Task objective =
Starting at the first line of the data, please print exactly those lines through the one that holds "## Assignments", omitting every picture.

Task input =

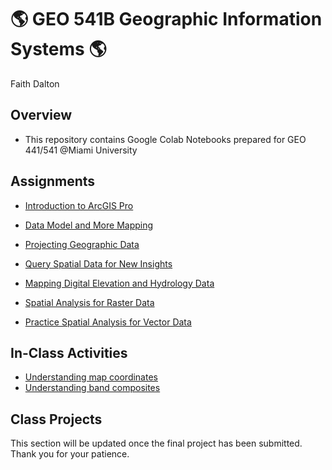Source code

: # :earth_americas: GEO 541B Geographic Information Systems :earth_americas:

Faith Dalton

## Overview
- This repository contains Google Colab Notebooks prepared for GEO 441/541 @Miami University

## Assignments

- [Introduction to ArcGIS Pro](Weekly_Assignments/introduction_to_arcgis_pro_gui.ipynb)
  
- [Data Model and More Mapping](Weekly_Assignments/data_model_and_more_mapping.ipynb)

- [Projecting Geographic Data](Weekly_Assignments/projecting_geographic_data.ipynb)

- [Query Spatial Data for New Insights](Weekly_Assignments/query_spatial_data_for_new_insights.ipynb)

- [Mapping Digital Elevation and Hydrology Data](Weekly_Assignments/Mapping_digital_elevation_and_hydrology_data.ipynb)

- [Spatial Analysis for Raster Data](https://github.com/F-Dalton34/gis-project-portfolio-geo541b/blob/main/Weekly_Assignments/Raster%20Data.ipynb) 

- [Practice Spatial Analysis for Vector Data](https://github.com/F-Dalton34/gis-project-portfolio-geo541b/blob/main/Spatial_Analysis/Practice_SA_for_vector_data.ipynb)

## In-Class Activities

- [Understanding map coordinates](ICA/Understanding_Coordinates.ipynb)
- [Understanding band composites](ICA/understand_band_composite.ipynb)

## Class Projects
This section will be updated once the final project has been submitted. Thank you for your patience. 
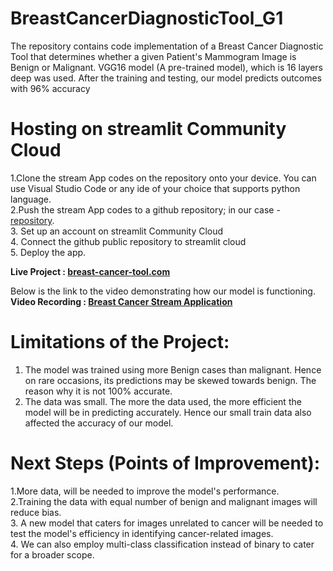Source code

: # **BreastCancerDiagnosticTool_G1**
The repository contains code implementation of a Breast Cancer Diagnostic Tool that determines whether a given Patient's Mammogram Image is Benign or Malignant. VGG16 model (A pre-trained model), which is 16 layers deep was used. After the training and testing, our model predicts outcomes with 96% accuracy


# **Hosting on streamlit Community Cloud**
1.Clone the stream App codes on the repository onto your device. You can use Visual Studio Code or any ide of your choice that supports python language. <br/>
2.Push the stream App codes to a github repository; in our case - [repository](https://github.com/johnthuo1/breast-cancer-tool). <br/>
3. Set up an account on streamlit Community Cloud <br/>
4. Connect the github public repository to streamlit cloud <br/>
5. Deploy the app.

  **Live Project : [breast-cancer-tool.com](https://johnthuo1-breast-cancer-tool-streamapp-647vh4.streamlit.app/)** <br/>
  
  Below is the link to the video demonstrating how our model is functioning. <br/>
  **Video Recording  : [Breast Cancer Stream Application](https://drive.google.com/file/d/1cFkoyH9E7xPU04uXSAb08uhgt54ZSw9Z/view?usp=share_link)** 

  
  
  # **Limitations of the Project:**
1. The model was trained using more Benign cases than malignant. Hence on rare occasions, its predictions may be skewed towards benign. The reason why it is not 100% accurate.
2. The data was small. The more the data used, the more efficient the model will be in predicting accurately. Hence our small train data also affected the accuracy of our model.
  
  # **Next Steps (Points of Improvement):**
1.More data, will be needed to improve the model's performance. <br/>
2.Training the data with equal number of benign and malignant images will reduce bias. <br/>
3. A new model that caters for images unrelated to cancer will be needed to test the model's efficiency in identifying cancer-related images. <br/>
4. We can also employ multi-class classification instead of binary to cater for a broader scope. <br/>
  
 
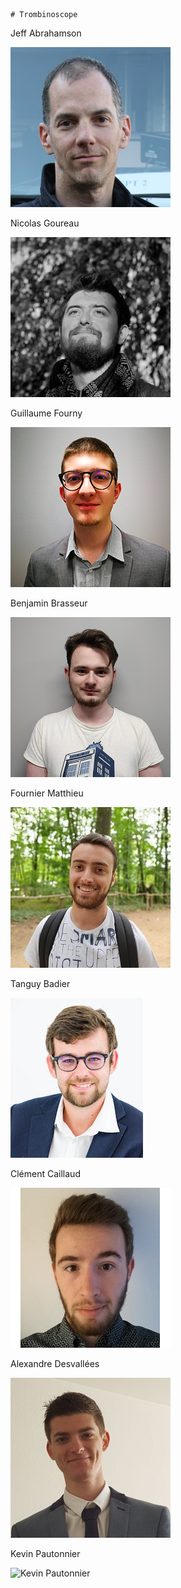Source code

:     # Trombinoscope

Jeff Abrahamson

![Jeff Abrahamson](images/jeff.png)

Nicolas Goureau

![Nicolas Goureau](images/nicolasgoureau.jpg)

Guillaume Fourny

![Guillaume Fourny](images/guillaumefourny.jpg)

Benjamin Brasseur

![Benjamin Brasseur](images/benjaminbrasseur.jpg)

Fournier Matthieu

![Benjamin Brasseur](images/matthieu_fournier.jpg)

Tanguy Badier

![Tanguy Badier](images/tanguybadier.jpg)

Clément Caillaud

![Clément Caillaud](images/clementcaillaud.png)

Alexandre Desvallées

![Alexandre Desvallées](images/AlexandreDesvallees.jpg)

Kevin Pautonnier

![Kevin Pautonnier](images/kevinpautonnier.jpg)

Task solution =
Source code

: # :earth_americas: GEO 541B Geographic Information Systems :earth_americas:

Faith Dalton

## Overview
- This repository contains Google Colab Notebooks prepared for GEO 441/541 @Miami University

## Assignments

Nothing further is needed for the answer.